N-Acetylcysteine and EUK-134 attenuate Baltimore PM–induced ROS generation, COX-2 expression, and IL-6 secretion. HBEpCs grown in 35-mm dishes to approximately 90% confluence were pretreated with varying concentrations of N-acetylcysteine (NAC) (0.05, 0.5, and 5 mM) or EUK-134 (0.5, 5, and 25 μM) for 1 hour. In A and D, cells were loaded with 10 μM DCFDA for 30 minutes before addition of Baltimore PM (100 μg/ml) and ROS generation was quantified after 60 minutes using immunofluorescence microscopy. Values are mean ± SD of three independent experiments. *Significantly different from cells treated with vehicle (P < 0.01); **significantly different from cells exposed to Baltimore PM (P < 0.05). In B and E, cells after pretreatment with vehicle or NAC or EUK-134 were challenged with Baltimore PM (100 μM) for 24 hours, and cell lysates (20 μg proteins) were subjected to SDS-PAGE and Western blotted with anti–COX-2 and actin antibodies. Shown are representative blots from three independent experiments.
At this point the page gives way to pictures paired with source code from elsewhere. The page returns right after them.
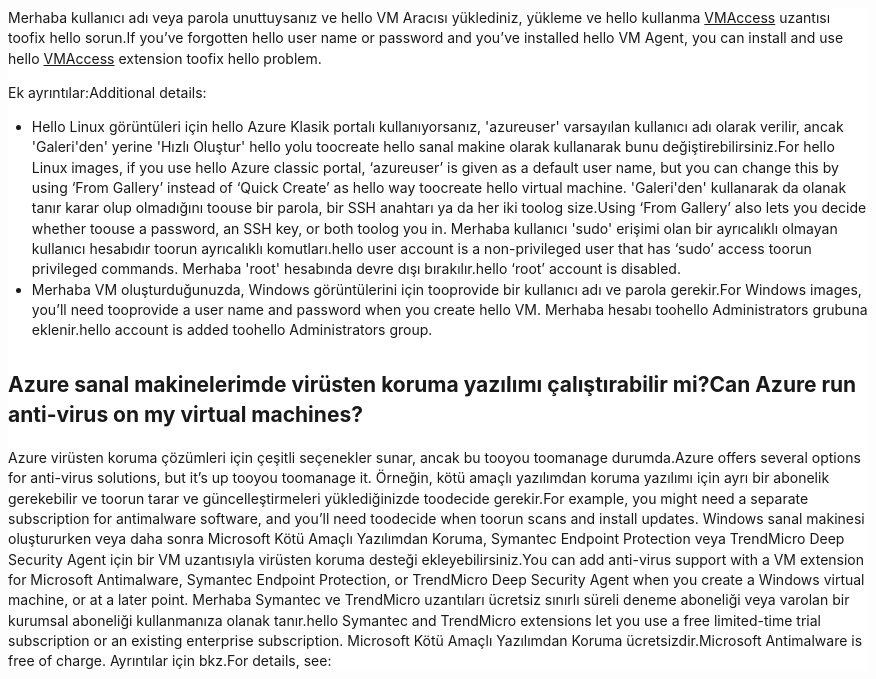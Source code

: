 <span data-ttu-id="bca3e-196">Merhaba kullanıcı adı veya parola unuttuysanız ve hello VM Aracısı yüklediniz, yükleme ve hello kullanma [VMAccess](../articles/virtual-machines/windows/extensions-features.md?toc=%2fazure%2fvirtual-machines%2fwindows%2ftoc.json) uzantısı toofix hello sorun.</span><span class="sxs-lookup"><span data-stu-id="bca3e-196">If you’ve forgotten hello user name or password and you’ve installed hello VM Agent, you can install and use hello [VMAccess](../articles/virtual-machines/windows/extensions-features.md?toc=%2fazure%2fvirtual-machines%2fwindows%2ftoc.json) extension toofix hello problem.</span></span>

<span data-ttu-id="bca3e-197">Ek ayrıntılar:</span><span class="sxs-lookup"><span data-stu-id="bca3e-197">Additional details:</span></span>

* <span data-ttu-id="bca3e-198">Hello Linux görüntüleri için hello Azure Klasik portalı kullanıyorsanız, 'azureuser' varsayılan kullanıcı adı olarak verilir, ancak 'Galeri'den' yerine 'Hızlı Oluştur' hello yolu toocreate hello sanal makine olarak kullanarak bunu değiştirebilirsiniz.</span><span class="sxs-lookup"><span data-stu-id="bca3e-198">For hello Linux images, if you use hello Azure classic portal, ‘azureuser’ is given as a default user name, but you can change this by using ‘From Gallery’ instead of ‘Quick Create’ as hello way toocreate hello virtual machine.</span></span> <span data-ttu-id="bca3e-199">'Galeri'den' kullanarak da olanak tanır karar olup olmadığını toouse bir parola, bir SSH anahtarı ya da her iki toolog size.</span><span class="sxs-lookup"><span data-stu-id="bca3e-199">Using ‘From Gallery’ also lets you decide whether toouse a password, an SSH key, or both toolog you in.</span></span> <span data-ttu-id="bca3e-200">Merhaba kullanıcı 'sudo' erişimi olan bir ayrıcalıklı olmayan kullanıcı hesabıdır toorun ayrıcalıklı komutları.</span><span class="sxs-lookup"><span data-stu-id="bca3e-200">hello user account is a non-privileged user that has ‘sudo’ access toorun privileged commands.</span></span> <span data-ttu-id="bca3e-201">Merhaba 'root' hesabında devre dışı bırakılır.</span><span class="sxs-lookup"><span data-stu-id="bca3e-201">hello ‘root’ account is disabled.</span></span>
* <span data-ttu-id="bca3e-202">Merhaba VM oluşturduğunuzda, Windows görüntülerini için tooprovide bir kullanıcı adı ve parola gerekir.</span><span class="sxs-lookup"><span data-stu-id="bca3e-202">For Windows images, you’ll need tooprovide a user name and password when you create hello VM.</span></span> <span data-ttu-id="bca3e-203">Merhaba hesabı toohello Administrators grubuna eklenir.</span><span class="sxs-lookup"><span data-stu-id="bca3e-203">hello account is added toohello Administrators group.</span></span>

## <a name="can-azure-run-anti-virus-on-my-virtual-machines"></a><span data-ttu-id="bca3e-204">Azure sanal makinelerimde virüsten koruma yazılımı çalıştırabilir mi?</span><span class="sxs-lookup"><span data-stu-id="bca3e-204">Can Azure run anti-virus on my virtual machines?</span></span>
<span data-ttu-id="bca3e-205">Azure virüsten koruma çözümleri için çeşitli seçenekler sunar, ancak bu tooyou toomanage durumda.</span><span class="sxs-lookup"><span data-stu-id="bca3e-205">Azure offers several options for anti-virus solutions, but it’s up tooyou toomanage it.</span></span> <span data-ttu-id="bca3e-206">Örneğin, kötü amaçlı yazılımdan koruma yazılımı için ayrı bir abonelik gerekebilir ve toorun tarar ve güncelleştirmeleri yüklediğinizde toodecide gerekir.</span><span class="sxs-lookup"><span data-stu-id="bca3e-206">For example, you might need a separate subscription for antimalware software, and you’ll need toodecide when toorun scans and install updates.</span></span> <span data-ttu-id="bca3e-207">Windows sanal makinesi oluştururken veya daha sonra Microsoft Kötü Amaçlı Yazılımdan Koruma, Symantec Endpoint Protection veya TrendMicro Deep Security Agent için bir VM uzantısıyla virüsten koruma desteği ekleyebilirsiniz.</span><span class="sxs-lookup"><span data-stu-id="bca3e-207">You can add anti-virus support with a VM extension for Microsoft Antimalware, Symantec Endpoint Protection, or TrendMicro Deep Security Agent when you create a Windows virtual machine, or at a later point.</span></span> <span data-ttu-id="bca3e-208">Merhaba Symantec ve TrendMicro uzantıları ücretsiz sınırlı süreli deneme aboneliği veya varolan bir kurumsal aboneliği kullanmanıza olanak tanır.</span><span class="sxs-lookup"><span data-stu-id="bca3e-208">hello Symantec and TrendMicro extensions let you use a free limited-time trial subscription or an existing enterprise subscription.</span></span> <span data-ttu-id="bca3e-209">Microsoft Kötü Amaçlı Yazılımdan Koruma ücretsizdir.</span><span class="sxs-lookup"><span data-stu-id="bca3e-209">Microsoft Antimalware is free of charge.</span></span> <span data-ttu-id="bca3e-210">Ayrıntılar için bkz.</span><span class="sxs-lookup"><span data-stu-id="bca3e-210">For details, see:</span></span>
Quantitative analyses from three independent experiments (mean ± SD). *P < 0.05 versus vehicle; **P < 0.05 versus PM challenge. In C and F, media were collected from cells (B and E), and analyzed for IL-6 by ELISA. Values are mean ± SD from three independent experiments in triplicate and represented as pg/ml of medium. *Significantly different from vehicle treated cells (P < 0.05); **significantly different from cells challenged with Baltimore PM (P < 0.001).